START PROVIDED RECORDS

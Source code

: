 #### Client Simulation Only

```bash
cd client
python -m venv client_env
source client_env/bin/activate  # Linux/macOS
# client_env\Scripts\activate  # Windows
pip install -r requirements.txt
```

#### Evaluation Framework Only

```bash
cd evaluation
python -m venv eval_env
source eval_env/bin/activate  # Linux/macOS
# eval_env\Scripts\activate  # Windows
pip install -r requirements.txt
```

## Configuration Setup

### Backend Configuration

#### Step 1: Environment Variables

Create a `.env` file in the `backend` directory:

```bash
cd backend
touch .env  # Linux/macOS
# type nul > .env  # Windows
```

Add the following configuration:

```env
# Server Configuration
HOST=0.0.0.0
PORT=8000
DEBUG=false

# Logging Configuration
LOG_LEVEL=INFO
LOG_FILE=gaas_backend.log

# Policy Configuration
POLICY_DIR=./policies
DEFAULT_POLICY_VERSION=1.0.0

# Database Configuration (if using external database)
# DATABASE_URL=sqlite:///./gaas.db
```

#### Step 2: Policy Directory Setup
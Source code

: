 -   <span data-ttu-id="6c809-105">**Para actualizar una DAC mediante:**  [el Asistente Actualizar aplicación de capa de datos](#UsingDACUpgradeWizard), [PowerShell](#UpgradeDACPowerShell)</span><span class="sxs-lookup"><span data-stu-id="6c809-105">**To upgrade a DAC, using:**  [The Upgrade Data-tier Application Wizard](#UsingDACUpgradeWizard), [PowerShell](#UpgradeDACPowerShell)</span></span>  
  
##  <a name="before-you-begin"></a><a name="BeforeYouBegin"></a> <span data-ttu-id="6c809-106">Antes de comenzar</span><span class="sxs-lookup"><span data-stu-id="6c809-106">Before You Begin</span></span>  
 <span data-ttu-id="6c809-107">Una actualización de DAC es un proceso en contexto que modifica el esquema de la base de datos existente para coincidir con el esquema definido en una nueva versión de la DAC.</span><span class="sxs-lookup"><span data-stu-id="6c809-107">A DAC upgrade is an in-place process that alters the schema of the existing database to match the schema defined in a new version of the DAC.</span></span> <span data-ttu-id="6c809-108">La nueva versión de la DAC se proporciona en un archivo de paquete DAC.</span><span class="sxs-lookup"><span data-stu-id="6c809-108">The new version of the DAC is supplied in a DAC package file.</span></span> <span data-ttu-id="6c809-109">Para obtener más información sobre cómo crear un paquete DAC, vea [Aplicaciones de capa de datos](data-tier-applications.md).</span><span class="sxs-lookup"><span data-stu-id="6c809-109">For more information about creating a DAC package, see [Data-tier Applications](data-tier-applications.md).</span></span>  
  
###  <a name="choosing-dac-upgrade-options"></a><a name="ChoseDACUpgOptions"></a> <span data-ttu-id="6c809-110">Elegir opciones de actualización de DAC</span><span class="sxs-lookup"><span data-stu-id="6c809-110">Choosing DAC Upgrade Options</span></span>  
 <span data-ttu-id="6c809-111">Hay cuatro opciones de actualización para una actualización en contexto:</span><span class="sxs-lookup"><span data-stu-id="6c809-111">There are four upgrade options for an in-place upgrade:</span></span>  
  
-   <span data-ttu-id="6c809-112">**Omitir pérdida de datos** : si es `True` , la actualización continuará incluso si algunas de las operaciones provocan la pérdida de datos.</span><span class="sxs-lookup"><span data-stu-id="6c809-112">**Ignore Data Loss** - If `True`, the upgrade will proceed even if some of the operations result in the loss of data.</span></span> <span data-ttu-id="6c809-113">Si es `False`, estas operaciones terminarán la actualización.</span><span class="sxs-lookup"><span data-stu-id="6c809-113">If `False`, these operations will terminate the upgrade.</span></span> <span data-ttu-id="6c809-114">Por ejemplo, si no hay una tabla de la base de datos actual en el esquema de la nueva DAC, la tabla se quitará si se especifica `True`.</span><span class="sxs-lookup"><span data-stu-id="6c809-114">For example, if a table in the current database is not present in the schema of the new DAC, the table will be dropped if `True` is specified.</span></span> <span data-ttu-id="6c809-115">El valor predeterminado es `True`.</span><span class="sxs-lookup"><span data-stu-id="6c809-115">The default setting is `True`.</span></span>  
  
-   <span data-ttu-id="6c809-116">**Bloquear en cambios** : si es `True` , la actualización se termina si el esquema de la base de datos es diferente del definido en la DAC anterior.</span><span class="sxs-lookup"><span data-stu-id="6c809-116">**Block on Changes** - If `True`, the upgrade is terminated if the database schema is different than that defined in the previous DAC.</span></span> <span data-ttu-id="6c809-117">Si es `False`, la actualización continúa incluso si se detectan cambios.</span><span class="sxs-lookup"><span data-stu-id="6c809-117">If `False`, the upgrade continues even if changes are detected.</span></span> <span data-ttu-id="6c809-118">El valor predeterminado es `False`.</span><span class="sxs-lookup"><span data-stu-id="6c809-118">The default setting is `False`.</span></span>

END PROVIDED RECORDS

= EXERCISE DETAILS =
To answer, copy each line from the material above that has the word "Scripts".

= OUTPUT FOR THIS TASK =
# client_env\Scripts\activate  # Windows
# eval_env\Scripts\activate  # Windows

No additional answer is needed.